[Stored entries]
########

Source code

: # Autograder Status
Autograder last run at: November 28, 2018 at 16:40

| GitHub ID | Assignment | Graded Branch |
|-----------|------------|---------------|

########

PROBLEM TO WORK ON >> Write only the number of lines in the records that include the word "Autograder".

SOLUTION >> 2